CARTA GIALLA

La “libraria” di Giordano Bruno

Negli anni del noviziato era solito frequentare la biblioteca di S. Domenico Maggiore

Negli ultimi decenni del Cinquecento l’occhio vigile del Sant’Uffizio e la particolare cura e zelo che usava nel continuo aggiornare, annotare e osservare le censure e gli avvisi dell’Indice dei libri proibiti, erano uno spauracchio molto temuto da tipografi e librai, nello stampare, vendere o anche solo importare, testi di autori dichiarati eretici, ovvero quelle opere considerate perniciose per lettori non avvertiti. L’elenco dei volumi vietati alla vendita e al possesso comprendeva anche Dante, col suo “de Monarchia”, Boccaccio, alcuni sonetti di Petrarca e altri autori medioevali; ma la bestia nera per gli inquisitori era rappresentata dai libri di Erasmo, Valla, Machiavelli, Guicciardini, di fra Paolo Sarpi, e, primo fra tutti, dalla figura di Giordano Bruno, con tutti i suoi scritti caduti in disgrazia presso Santa Romana Chiesa e destinati al rogo dal Sant’Uffizio.
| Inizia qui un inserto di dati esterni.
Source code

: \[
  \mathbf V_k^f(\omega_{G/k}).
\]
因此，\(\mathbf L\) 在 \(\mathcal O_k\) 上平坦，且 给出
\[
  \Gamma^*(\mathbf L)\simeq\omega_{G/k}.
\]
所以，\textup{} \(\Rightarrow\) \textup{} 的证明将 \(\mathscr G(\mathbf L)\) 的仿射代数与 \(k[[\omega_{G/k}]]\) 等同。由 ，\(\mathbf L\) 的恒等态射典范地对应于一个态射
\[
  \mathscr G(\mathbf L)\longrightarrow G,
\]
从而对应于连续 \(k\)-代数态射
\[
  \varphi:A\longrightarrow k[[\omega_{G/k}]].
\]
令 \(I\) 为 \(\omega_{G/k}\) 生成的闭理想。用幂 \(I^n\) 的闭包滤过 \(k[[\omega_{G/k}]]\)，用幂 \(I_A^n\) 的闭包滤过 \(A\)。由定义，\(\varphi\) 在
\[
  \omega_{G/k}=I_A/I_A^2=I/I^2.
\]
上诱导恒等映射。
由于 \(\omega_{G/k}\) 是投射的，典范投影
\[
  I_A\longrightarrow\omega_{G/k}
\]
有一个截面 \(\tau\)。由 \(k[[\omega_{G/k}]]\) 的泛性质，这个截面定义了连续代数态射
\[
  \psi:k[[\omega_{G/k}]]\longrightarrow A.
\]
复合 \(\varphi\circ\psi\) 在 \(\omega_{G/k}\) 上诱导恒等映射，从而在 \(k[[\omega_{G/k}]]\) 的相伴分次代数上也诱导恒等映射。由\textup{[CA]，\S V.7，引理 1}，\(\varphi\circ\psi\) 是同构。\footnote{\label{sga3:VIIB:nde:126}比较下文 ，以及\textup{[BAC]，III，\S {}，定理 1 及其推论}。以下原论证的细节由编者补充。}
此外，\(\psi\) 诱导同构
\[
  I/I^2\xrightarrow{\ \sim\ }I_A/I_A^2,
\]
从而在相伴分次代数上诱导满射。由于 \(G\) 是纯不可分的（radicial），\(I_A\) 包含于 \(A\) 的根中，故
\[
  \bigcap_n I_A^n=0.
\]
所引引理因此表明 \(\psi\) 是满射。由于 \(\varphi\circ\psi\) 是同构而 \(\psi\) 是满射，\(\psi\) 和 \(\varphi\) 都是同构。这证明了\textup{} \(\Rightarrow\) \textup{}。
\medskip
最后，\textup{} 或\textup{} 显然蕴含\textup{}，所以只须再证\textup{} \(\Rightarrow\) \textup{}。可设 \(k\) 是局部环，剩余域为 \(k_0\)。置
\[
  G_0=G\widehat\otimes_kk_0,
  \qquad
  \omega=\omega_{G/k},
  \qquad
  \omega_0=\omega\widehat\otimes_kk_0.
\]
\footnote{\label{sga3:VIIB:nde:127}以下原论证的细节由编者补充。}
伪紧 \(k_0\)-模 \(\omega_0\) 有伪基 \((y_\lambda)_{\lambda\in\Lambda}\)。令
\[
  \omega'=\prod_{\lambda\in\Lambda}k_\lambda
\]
In verità Bruno aveva legato il suo destino ai libri censurati o proibiti fin dagli anni del noviziato napoletano, presso il convento di San Domenico Maggiore, la cui fornitissima biblioteca rappresentava per lui l’unica possibilità di appagare il bisogno di conoscenza, la inesausta ricerca di cose teologiche, naturali, scientifiche, di sapienza antica o contemporanea; che fossero provenienti da fonti ortodosse o eretiche, poco importava nei concetti del filosofo in nuce, il quale avvertiva tutta l’importanza del libro, in quel tempio di conoscenza rappresentato dalla “Libraria” del convento.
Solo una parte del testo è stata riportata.